The Metropolitan Council does more than planning. While it plans for regional transportation, it also owns and operates the regional transit system. And while it plans for water resources in the region, it also owns and operates the regional wastewater system. Moreover, it sets policy and provides funding for a 55,000-acre regional parks and trail system. 

And perhaps most remarkably in a nation that largely defers to local government for ultimate land use decisions, the Metropolitan Council requires that the 181 cities and townships in the region update their local comprehensive plans every ten years in a way that conforms to the regional systems that it manages.

Ten years ago, I was working with my staff to update our newest regional plan, a plan that we called Thrive MSP 2040. One of the issues we wrestled with was how to deal with sustainability. We concluded that sustainability was not just a good idea that could be added onto a plan that dealt with many other issues as well. 

Instead, it must be a feature of all good regional and local planning. So, we identified it as the final outcome of everything that we aspired to accomplish in our region, whether we were dealing with natural systems (the biosphere), social systems (the sociosphere), or the economic systems (the econosphere).  

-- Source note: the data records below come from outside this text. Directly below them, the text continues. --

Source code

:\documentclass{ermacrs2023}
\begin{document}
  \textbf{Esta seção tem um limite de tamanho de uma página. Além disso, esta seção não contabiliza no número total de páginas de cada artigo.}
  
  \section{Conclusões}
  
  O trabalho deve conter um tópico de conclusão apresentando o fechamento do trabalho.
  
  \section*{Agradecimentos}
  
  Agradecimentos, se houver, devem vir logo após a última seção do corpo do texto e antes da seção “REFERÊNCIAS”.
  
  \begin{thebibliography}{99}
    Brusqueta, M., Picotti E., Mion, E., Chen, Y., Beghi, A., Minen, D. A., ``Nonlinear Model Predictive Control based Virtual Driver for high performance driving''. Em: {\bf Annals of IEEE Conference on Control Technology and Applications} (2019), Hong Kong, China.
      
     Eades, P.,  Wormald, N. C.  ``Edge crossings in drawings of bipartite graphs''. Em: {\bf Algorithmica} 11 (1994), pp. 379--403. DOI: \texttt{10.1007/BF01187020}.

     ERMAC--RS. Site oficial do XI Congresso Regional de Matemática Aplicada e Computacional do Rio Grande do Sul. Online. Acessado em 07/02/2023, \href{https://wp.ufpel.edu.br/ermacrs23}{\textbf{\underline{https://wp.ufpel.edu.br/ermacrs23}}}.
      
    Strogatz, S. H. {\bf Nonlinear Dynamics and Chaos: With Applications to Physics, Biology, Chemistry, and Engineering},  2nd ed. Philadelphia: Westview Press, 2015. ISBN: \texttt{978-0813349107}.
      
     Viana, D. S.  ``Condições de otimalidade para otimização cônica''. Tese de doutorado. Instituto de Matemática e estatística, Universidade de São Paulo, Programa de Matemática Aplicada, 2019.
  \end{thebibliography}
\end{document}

Although Los Angeles’ approach to regional planning is considerably different from that of the Minneapolis-Saint Paul Area where I still live, I believe that the “strong sustainability” perspective aligns well with what I see in the collection of plans that I have become familiar with and analyzed in my e-book, Sustainability Planning in Metropolitan Los Angeles. I want to say a bit about what I’m seeing in L.A. within the dimension of natural systems. I’ll be writing more about this topic in future blogs, but here is a high-level overview of my thoughts on this subject.

I believe that there are three bedrocks to a healthy, regional approach to natural systems planning in our day. First, there must be vigorous efforts to reduce greenhouse gas emissions dramatically, by changing both the ways we produce energy and how we consume it. My next blog post will look especially at the new regional transportation plan and sustainable communities strategy that has been crafted by the Southern California Association of Governments (SCAG) to be adopted in early 2024. 

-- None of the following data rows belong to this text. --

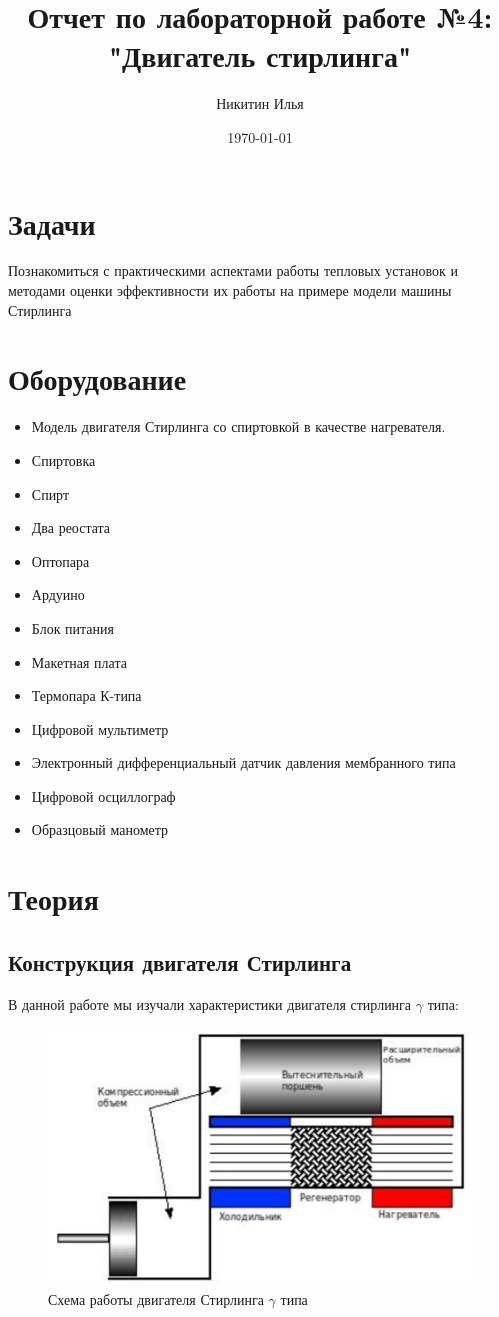 \documentclass[a4paper,14pt]{extarticle}
\author{Никитин Илья}
\title{Отчет по лабораторной работе №4: "Двигатель стирлинга"}
\date{\today}
\begin{document}
	
	\maketitle
	\tableofcontents

	\section{Задачи}
		Познакомиться с практическими аспектами работы тепловых установок и	методами оценки эффективности их работы на примере модели машины Стирлинга
	\section{Оборудование}
		\begin{itemize}
			\item Модель двигателя Стирлинга со спиртовкой в качестве нагревателя.
			\item Спиртовка
			\item Спирт
			\item Два реостата
			\item Оптопара
			\item Ардуино
			\item Блок питания
			\item Макетная плата
			\item Термопара К-типа
			\item Цифровой мультиметр
			\item Электронный дифференциальный датчик давления мембранного типа
			\item Цифровой осциллограф
			\item Образцовый манометр
		\end{itemize}
	\section{Теория}
		\subsection{Конструкция двигателя Стирлинга}
			В данной работе мы изучали характеристики двигателя стирлинга $\gamma$ типа:
			\begin{figure}[h!]
				\centering
				\includegraphics[width=.65\linewidth]{Lab4_2.png}
				\caption{Схема работы двигателя Стирлинга $\gamma$ типа}
				\label{fig1}
			\end{figure}
		
\end{document}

The SCAG plan will contain goals and strategies to reduce carbon footprint stemming from transportation and land use planning. Second, increasingly severe drought and flood cycles are making it necessary to engage in better ways to manage water in the Los Angeles region. We will examine how regional water agencies and other levels of government are reimagining their mission via a “One Water” lens that integrates all forms of water management (surface water, groundwater, drinking water, industrial and agricultural water, wastewater) along with land use planning. 

Finally, we’ll consider the remarkable biodiversity index that has been created by the City of Los Angeles for areas within and adjacent to the city limits. Arguably, healthy biodiversity is the ultimate environmental goal of sustainability planning, so the importance of this index is great. Later blogs will then examine how robust natural systems must then be tailored to support what Martin Luther King called the “Beloved Community,” including social and economic systems that advance the common good as well as individual well-being. 

We’ll start this consideration with a look at the Los Angeles County OurCounty sustainability plan that in many ways serves as a bridge between hyper-local and hyper-regional perspectives, while addressing all three levels of sustainability – natural systems, social systems, and economic systems.

I look forward to sharing these thoughts and engaging in conversations that may be inspired by them.

Mark VanderSchaaf is a Regional Sustainability Planner and author of e-book "Sustainability Planning in Metropolitan Los Angeles: An Overview."